Depuis 1988, Oumar Diémé est établi en France où il était contraint, comme ses autres frères d’armes, à rester six mois pour pouvoir percevoir son allocation minimum vieillesse de 950 euros par mois. Il n’est revenu au Sénégal qu’en avril 2023. « Le gouvernement français nous a accordé le droit de continuer à toucher le minimum vieillesse sans devoir passer la moitié de l’année en France », se félicite-t-il.

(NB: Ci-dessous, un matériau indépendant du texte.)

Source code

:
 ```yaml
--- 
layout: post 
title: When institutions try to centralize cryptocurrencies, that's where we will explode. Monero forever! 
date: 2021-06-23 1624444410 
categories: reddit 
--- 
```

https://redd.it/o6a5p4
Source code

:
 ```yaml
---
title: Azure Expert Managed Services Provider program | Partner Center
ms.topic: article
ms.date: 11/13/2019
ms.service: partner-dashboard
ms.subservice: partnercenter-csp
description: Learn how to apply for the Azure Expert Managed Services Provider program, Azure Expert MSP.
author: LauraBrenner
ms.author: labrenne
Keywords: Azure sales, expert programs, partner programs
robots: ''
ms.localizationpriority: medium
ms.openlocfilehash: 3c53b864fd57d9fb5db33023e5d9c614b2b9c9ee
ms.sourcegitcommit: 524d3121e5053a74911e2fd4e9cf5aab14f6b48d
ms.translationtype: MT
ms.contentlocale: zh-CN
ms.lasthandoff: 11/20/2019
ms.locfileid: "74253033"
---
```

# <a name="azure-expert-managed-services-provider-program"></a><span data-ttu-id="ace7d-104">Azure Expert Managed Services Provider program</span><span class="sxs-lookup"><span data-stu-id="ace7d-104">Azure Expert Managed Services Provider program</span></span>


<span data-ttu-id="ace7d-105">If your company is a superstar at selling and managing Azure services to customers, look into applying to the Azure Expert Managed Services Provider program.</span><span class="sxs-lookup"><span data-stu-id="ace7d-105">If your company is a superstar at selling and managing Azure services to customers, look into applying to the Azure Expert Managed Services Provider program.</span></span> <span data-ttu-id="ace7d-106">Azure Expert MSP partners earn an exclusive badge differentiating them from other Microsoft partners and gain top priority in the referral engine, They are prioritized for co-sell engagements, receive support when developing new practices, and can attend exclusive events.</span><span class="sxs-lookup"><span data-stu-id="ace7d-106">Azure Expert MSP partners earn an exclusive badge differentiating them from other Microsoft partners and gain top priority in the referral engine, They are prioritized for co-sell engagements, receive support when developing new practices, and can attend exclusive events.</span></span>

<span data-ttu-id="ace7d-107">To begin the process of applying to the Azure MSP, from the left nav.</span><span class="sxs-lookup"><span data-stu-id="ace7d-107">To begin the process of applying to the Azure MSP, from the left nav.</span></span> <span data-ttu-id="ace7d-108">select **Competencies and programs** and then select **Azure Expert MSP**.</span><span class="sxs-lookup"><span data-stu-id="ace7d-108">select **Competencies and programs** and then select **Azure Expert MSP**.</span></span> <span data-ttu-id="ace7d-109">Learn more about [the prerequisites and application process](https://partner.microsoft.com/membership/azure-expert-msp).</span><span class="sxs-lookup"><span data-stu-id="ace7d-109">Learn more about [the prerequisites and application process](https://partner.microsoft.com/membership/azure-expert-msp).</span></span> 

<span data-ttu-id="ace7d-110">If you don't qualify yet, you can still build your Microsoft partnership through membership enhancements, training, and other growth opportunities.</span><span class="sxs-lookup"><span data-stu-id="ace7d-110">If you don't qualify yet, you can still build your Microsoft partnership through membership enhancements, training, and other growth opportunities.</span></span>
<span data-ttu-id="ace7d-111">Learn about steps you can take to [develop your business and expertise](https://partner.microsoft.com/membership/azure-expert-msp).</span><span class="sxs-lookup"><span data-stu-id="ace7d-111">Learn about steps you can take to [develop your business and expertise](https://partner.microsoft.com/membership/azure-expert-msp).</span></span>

Allumée, selon la tradition antique, à Olympie, en Grèce, le mardi 16 avril, la flamme olympique est sur le sol français depuis le 9 mai. Le relais a débuté le 9 mai, à Marseille, à la basilique Notre-Dame-de-la-Garde. Basile Boli a été le premier à porter la torche qui arrivera à Paris, le 26 juillet. Quelques jours avant, elle sera brandie dans les rues de Bondy, au nom de tous les combattants africains qui ont servi dans l’armée française. Une reconnaissance tardive, certes, mais une reconnaissance tout de même, selon Oumar Diémé, qui piaffe d’impatience de vivre ce moment historique. Il est convoqué, ce mardi 4 juin 2024, au consulat de France pour les formalités d’usage. « La désignation, c’est certainement pour nous faire croire qu’ils ne nous ont pas oubliés. Mais on ne va pas s’arrêter en si bon chemin. On va continuer le combat », assure le natif de Badiana.